Women’s Soccer: Turnover in overtime a gamechanger as Panthers lose to Dukes


By Jeremy Tepper / Staff Writer

In a hard-fought, defensive battle, the Pitt women’s soccer team fell to Duquesne on a sudden-death goal — the only score of the match — after 104 minutes of play.

The shutout loss moved the Panthers’ record to 1-1. It was their second game of the Steel City Classic, a four-team tournament that took place this weekend at Ambrose Urbanic Field on upper campus. They defeated the University of Akron 3-0 on Friday night. Despite Sunday’s defeat, since all four teams finished with .500 records, Pitt won the tournament by virtue of its plus-two goal differential.  

Pitt head coach Greg Miller said the late goal by  Duquesne’s Caroline Lacy was a result of an initial mistake.

“We did a poor job of clearing the ball, so the ball came in off the initial free kick,” Miller said. “Then they got another chance, sprayed the ball out wide, and then it was a 55-45 ball for them and our goalkeeper was late.”

From a statistical standpoint, Pitt was the superior team, outshooting the Dukes 15-6 and registering more shots on goal, 7-4.

Despite Pitt’s offensive advantage, the team failed to put away any of its chances — a failure that evenutally decided the game.

After regulation ended scoreless, the game went to golden goal extra time with neither team able to break the deadlock in the first 10-minute period.   

“We missed some opportunities that I thought we should have capitalized on,” Miller said. “We were only dangerous a handful of times, so we, as a team, need to be dangerous more consistently.”

Besides that, the team also struggled to adjust to Duquesne’s compact style of defense.

“We were presented with something we hadn’t faced yet and that was a team sitting in a little bit and we struggled with that,” Miller said.
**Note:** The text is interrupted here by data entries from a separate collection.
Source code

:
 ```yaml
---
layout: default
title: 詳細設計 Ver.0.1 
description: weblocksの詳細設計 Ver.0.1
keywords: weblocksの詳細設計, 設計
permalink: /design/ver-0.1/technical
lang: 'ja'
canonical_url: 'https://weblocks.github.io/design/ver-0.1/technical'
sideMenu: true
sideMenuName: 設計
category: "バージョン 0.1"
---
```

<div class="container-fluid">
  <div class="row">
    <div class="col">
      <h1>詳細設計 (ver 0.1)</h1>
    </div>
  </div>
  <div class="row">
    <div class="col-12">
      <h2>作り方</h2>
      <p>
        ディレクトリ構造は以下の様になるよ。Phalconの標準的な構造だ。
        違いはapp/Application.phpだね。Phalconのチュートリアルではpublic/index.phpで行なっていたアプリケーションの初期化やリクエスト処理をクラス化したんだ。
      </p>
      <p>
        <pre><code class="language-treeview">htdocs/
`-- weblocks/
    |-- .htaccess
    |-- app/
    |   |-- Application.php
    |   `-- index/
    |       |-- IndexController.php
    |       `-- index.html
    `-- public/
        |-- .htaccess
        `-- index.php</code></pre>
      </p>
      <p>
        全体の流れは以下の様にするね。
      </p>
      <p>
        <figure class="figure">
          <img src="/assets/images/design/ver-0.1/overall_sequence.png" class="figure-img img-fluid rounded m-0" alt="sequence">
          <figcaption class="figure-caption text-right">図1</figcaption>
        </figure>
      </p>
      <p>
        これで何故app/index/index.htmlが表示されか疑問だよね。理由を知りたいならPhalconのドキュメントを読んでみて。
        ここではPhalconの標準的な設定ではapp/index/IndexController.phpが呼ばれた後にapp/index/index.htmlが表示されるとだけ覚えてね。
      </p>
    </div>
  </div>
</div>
On top of that, one of Pitt’s three seniors, co-captain Jackie Poucel, was injured and taken out in the 63rd minute of the game.

“Jackie going down maybe rattled us a bit. And when you rattle a young team, they either respond [well] or they don’t,” Miller said.

Miller didn’t know the particulars of the injury, though he said he expects Poucel to tough her way through it. 

“The good news is she had all feeling in her lower extremities. She got her bell rung a bit, but she’s a tough kid and we expect her to push through this,” he said.

With time, Miller sees his team adjusting to game plans and unforeseen circumstances more consistently.

“We didn’t problem solve enough on the field. That comes with experience and we haven’t worked though some of those things in practice,” he said. 

With a starting lineup consisting of six freshmen and two sophomores, some initial growing pains are expected. Freshman midfielder Shaina Ashouri believes these problems will cease as she and her teammates continue to adjust to each other’s playing style.

“We’ve learned a lot [already]. It’s hard because none of us knew each other and the way we play,” Ashouri said.

She, along with classmate Taylor Pryce and junior Roosa Arvas were the main providers on offense for Pitt. Ashouri registered two shots on goal in 80 minutes of play, while Arvas and Pryce recorded two combined in 72 and 81 minutes, respectively.

By winning the tournament, Pitt ends an six-year run without a regular-season tournament title. In 2008, they defeated Temple and Central Arkansas in the Owl Eyes Classic.

Pitt will return to Ambrose Urbanic Field on Wednesday when they face off against Robert Morris University, a familiar opponent to Miller and his staff. The Colonials also took part in the Steel City Classic. 

“We got an opportunity to see them twice [this year], so we feel like we have a pretty good idea how they’re going to play,” Miller said.

RMU played Akron in its second game of the tournament before Pitt and Duquesne kicked off. 

Miller hopes the team’s valuable game experience will help his young team adjust more consistently in-game and improve them for the upcoming game and remaining season.

“It’s a good learning experience for us, especially early on, and hopefully we can regroup and move forward,” Miller said.